To find the cost price of the radio-set, we can set up a system of equations. Let's call the cost price of the radio-set "x."
According to the given information, the man sold the radio-set at a loss of 20%. This means he sold it for 80% of its cost price.
So, the selling price of the radio-set is 80% of the cost price, which can be expressed as 0.8x.
If the man had sold it for ₹90 more, his loss would have been only 10%. This means he would have sold it for 90% of its cost price.

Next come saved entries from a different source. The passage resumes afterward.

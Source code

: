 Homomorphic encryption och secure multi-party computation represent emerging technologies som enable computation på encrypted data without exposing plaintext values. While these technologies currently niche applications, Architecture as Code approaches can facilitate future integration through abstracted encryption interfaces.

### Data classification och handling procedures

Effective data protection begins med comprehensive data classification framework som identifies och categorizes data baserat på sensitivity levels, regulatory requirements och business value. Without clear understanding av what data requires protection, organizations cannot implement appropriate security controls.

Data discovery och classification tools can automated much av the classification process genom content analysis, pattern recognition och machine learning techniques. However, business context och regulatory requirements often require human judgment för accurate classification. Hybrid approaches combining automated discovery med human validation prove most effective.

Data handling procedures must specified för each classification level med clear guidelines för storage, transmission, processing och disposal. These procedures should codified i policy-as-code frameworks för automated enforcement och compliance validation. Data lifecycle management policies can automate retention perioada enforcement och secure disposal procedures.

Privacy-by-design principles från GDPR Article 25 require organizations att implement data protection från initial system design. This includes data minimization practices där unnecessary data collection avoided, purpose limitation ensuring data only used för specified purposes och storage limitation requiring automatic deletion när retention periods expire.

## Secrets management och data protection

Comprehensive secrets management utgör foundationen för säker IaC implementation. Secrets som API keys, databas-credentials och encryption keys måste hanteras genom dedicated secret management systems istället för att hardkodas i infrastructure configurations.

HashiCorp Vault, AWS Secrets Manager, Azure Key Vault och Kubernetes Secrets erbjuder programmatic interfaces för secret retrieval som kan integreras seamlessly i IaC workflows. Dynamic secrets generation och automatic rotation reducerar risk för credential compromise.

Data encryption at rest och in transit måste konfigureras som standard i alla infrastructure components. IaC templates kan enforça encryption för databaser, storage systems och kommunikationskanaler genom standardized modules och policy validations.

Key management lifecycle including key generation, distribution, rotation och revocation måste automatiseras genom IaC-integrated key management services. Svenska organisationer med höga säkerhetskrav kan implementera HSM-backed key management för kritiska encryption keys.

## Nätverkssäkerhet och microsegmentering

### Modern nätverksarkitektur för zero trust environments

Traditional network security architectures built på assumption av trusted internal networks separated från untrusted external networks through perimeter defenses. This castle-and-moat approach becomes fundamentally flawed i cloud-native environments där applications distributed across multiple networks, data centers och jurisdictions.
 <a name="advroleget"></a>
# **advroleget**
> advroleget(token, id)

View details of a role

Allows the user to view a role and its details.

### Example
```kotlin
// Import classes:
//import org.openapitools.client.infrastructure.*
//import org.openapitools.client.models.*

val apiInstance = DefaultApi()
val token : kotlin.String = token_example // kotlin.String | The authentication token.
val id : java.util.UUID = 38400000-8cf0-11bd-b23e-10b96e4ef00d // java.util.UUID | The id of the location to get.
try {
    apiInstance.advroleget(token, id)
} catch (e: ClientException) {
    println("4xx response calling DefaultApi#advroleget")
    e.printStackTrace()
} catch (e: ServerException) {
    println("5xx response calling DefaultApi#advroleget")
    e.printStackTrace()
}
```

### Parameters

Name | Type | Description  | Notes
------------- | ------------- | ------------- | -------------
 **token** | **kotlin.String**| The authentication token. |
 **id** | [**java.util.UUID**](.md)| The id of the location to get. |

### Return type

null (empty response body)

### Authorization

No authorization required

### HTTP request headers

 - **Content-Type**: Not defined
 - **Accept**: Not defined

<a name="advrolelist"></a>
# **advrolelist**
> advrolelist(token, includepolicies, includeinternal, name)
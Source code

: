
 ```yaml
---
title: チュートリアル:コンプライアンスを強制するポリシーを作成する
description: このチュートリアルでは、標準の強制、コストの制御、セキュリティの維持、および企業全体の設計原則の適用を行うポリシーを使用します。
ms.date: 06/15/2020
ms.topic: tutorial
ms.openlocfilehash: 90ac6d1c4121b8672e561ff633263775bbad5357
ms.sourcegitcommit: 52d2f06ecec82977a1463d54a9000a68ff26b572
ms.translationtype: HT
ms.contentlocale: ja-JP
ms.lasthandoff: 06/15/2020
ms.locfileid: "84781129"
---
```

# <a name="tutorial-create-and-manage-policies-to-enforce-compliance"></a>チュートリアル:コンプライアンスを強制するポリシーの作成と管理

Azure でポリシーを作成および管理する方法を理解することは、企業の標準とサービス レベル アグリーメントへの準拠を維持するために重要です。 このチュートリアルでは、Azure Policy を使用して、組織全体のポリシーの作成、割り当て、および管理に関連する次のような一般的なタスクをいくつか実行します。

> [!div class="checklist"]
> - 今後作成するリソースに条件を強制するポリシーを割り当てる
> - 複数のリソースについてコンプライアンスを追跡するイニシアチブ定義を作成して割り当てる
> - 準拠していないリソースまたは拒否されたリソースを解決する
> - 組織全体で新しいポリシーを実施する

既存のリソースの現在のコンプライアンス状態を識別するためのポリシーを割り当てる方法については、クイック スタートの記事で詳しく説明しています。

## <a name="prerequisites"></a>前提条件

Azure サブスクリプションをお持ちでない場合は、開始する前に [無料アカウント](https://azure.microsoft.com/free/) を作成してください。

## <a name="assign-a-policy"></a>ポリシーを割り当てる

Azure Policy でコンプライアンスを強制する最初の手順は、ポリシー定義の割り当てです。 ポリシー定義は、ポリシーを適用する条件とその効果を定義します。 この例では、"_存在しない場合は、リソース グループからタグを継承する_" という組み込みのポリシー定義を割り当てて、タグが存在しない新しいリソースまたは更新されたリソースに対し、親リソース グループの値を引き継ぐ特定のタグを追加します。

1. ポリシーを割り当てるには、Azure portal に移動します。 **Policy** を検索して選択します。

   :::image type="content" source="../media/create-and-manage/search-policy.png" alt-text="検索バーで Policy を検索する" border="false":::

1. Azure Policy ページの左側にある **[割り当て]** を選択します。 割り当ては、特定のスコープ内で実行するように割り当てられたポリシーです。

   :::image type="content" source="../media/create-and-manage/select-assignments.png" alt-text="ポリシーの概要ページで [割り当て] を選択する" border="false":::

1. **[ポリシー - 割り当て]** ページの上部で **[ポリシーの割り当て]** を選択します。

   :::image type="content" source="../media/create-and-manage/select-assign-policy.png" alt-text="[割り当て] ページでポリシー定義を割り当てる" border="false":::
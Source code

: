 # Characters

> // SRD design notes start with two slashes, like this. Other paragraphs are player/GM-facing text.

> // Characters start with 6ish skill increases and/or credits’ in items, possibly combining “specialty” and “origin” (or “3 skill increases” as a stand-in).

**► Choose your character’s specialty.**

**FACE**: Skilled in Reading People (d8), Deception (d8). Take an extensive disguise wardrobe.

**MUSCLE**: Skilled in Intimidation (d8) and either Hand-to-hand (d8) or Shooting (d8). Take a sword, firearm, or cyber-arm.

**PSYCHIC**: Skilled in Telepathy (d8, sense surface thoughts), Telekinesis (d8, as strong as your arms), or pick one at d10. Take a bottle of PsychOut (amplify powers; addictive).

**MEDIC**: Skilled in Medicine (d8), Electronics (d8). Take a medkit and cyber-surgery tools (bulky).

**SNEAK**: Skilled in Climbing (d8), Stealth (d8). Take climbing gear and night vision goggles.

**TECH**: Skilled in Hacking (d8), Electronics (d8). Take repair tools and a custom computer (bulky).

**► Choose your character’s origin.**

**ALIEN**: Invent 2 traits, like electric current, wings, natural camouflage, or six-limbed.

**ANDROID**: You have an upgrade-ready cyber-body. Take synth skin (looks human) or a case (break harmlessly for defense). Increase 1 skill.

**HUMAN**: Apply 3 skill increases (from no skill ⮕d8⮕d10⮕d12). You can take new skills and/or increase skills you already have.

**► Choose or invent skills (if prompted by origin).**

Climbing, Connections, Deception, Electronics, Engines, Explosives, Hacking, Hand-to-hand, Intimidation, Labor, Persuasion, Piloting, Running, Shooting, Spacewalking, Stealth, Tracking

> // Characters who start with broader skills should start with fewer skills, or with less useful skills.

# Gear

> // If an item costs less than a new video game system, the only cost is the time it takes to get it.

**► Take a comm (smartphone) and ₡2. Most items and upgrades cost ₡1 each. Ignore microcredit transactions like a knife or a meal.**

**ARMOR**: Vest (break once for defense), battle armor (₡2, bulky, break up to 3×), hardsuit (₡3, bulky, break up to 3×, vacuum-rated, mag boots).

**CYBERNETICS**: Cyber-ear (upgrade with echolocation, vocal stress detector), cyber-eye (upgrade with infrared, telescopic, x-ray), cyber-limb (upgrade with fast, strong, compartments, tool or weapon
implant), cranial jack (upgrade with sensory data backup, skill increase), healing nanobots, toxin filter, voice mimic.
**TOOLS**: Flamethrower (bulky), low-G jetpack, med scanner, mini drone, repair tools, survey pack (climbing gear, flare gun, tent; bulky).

So, the selling price of the radio-set (if he had sold it for ₹90 more) is 90% of the cost price, which can be expressed as 0.9x.
Now, we have two equations:
1) Selling price at a loss of 20%: 0.8x
2) Selling price at a loss of 10% (if ₹90 more): 0.9x
We can write these equations as follows:
0.8x = 0.9x - ₹90
To solve this equation, we can isolate the x term:
0.8x - 0.9x = -₹90
-0.1x = -₹90
x = -₹90 / -0.1
x = ₹900
Therefore, the cost price of the radio-set is ₹900.